Face à tant d’injustices, j’ai ressenti le besoin de faire quelque chose et je suis sûr qu’inconsciemment j’ai été influencé par mon grand-père. Mais face à un challenge, je ne me demande pas ce qu’aurait fait Gandhi, je fais ce que me dicte ma conscience.

P: L’héritage du Mahatma Gandhi est-il encore présent ?

RG: Il est resté vivant de différentes façons. Beaucoup de personnes ont été inspirées par mon grand-père. Par exemple, au Kosovo, le président Ibrahim Rugova (1944 - 2006), qui a lutté de façon non-violente pour l’indépendance des albanophones face à la Serbie. Et aux Etats-Unis, le politicien américain John Lewis, né en 1940, leader du mouvement des droits civiques, a suivi Martin Luther King dans sa lutte contre la ségrégation raciale.

En Inde, on retrouve aussi l’influence de Gandhi. Le dirigeant politique Khān Abdul Ghaffār Khān (1890 - 1988) s’est opposé à la domination britannique en Inde. Ce musulman pacifique a vraiment cru en la non-violence et au pardon.

P: Quels pays ou communautés auraient le plus besoin d’aide actuellement pour se réconcilier ?
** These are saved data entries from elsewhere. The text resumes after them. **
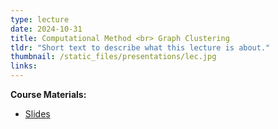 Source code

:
 ```yaml
---
type: lecture
date: 2024-10-31
title: Computational Method <br> Graph Clustering
tldr: "Short text to describe what this lecture is about."
thumbnail: /static_files/presentations/lec.jpg
links: 
---
```

**Course Materials:**
- [Slides](/static_files/presentations/slides_lec_10.pdf)
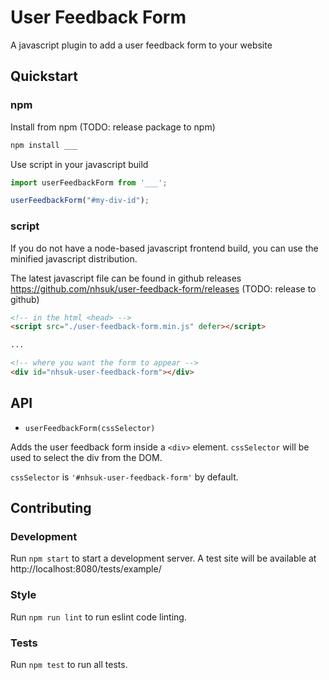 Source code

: # User Feedback Form

A javascript plugin to add a user feedback form to your website

## Quickstart

### npm

Install from npm (TODO: release package to npm)
```bash
npm install ___
```

Use script in your javascript build

```js
import userFeedbackForm from '___';

userFeedbackForm("#my-div-id");
```

### script

If you do not have a node-based javascript frontend build, you can use the minified javascript distribution.

The latest javascript file can be found in github releases https://github.com/nhsuk/user-feedback-form/releases (TODO: release to github)

```html
<!-- in the html <head> -->
<script src="./user-feedback-form.min.js" defer></script>

...

<!-- where you want the form to appear -->
<div id="nhsuk-user-feedback-form"></div>
```

## API

- `userFeedbackForm(cssSelector)`

Adds the user feedback form inside a `<div>` element. `cssSelector` will be used to select the div from the DOM.

`cssSelector` is `'#nhsuk-user-feedback-form'` by default.

## Contributing

### Development

Run `npm start` to start a development server. A test site will be available at http://localhost:8080/tests/example/

### Style

Run `npm run lint` to run eslint code linting.

### Tests

Run `npm test` to run all tests.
RG: Le monde islamique a besoin de réconciliation, particulièrement entre sunnites et chiites. Le conflit existe où qu’ils soient, au Pakistan, en Iraq, en Syrie, en Egypte aussi. Mais l’Occident et le monde islamique ont aussi beaucoup de travail. Le monde pourrait s’inspirer de l’exemple espagnol, dans les années 700, quand les musulmans vivaient en paix avec les juifs et les chrétiens. Une compréhension correcte du passé peut une source d'inspiration pour le présent.

Initiatives et Changement

Initiatives et Changement, connue auparavant sous le nom de Réarmement moral, œuvre pour la paix et la réconciliation depuis plus de soixante ans. Son fondateur, Frank Buchman (1878 – 1961), un pasteur luthérien américain, a développé l’idée du «réarmement moral et spirituel» en opposition au «réarmement militaire» qui avait lieu à la fin des années 30. Active dans soixante pays, cette ONG d’origine chrétienne valorise, depuis les années soixante la diversité religieuse.
Rajmohan Gandhi, quelques repères biographiques


Rajmohan Gandhi est né en 1935 à New Delhi, en Inde. Ce journaliste et professeur de sciences politiques et d’histoire à l’Université de l’Illinois, aux Etats-Unis, a publié une dizaine de livres dont une biographie de son grand-père, Gandhi: Sa véritable histoire par son petit-fils, qui lui a valu une reconnaissance internationale.

A l’âge de 21 ans, il a rejoint Initiatives et Changement, dont il a été le président en 2009 et 2010. Guidé par la volonté de résoudre les conflits de façon non-violente, cet hindou a été élu membre du Sénat du parlement indien dans les années 90 et représentant de l’Inde à la Commission des droits de l’homme de l’Organisations des Nations Unies (ONU).

De 1964 à 1981, il a été rédacteur en chef de l’hebdomadaire Himmat (Courage) qui a joué un rôle important dans la défense des libertés démocratiques en Inde. Aujourd’hui à la retraite, cet homme de 78 ans continue de s’investir pour I&C en tant que conférencier et consultant.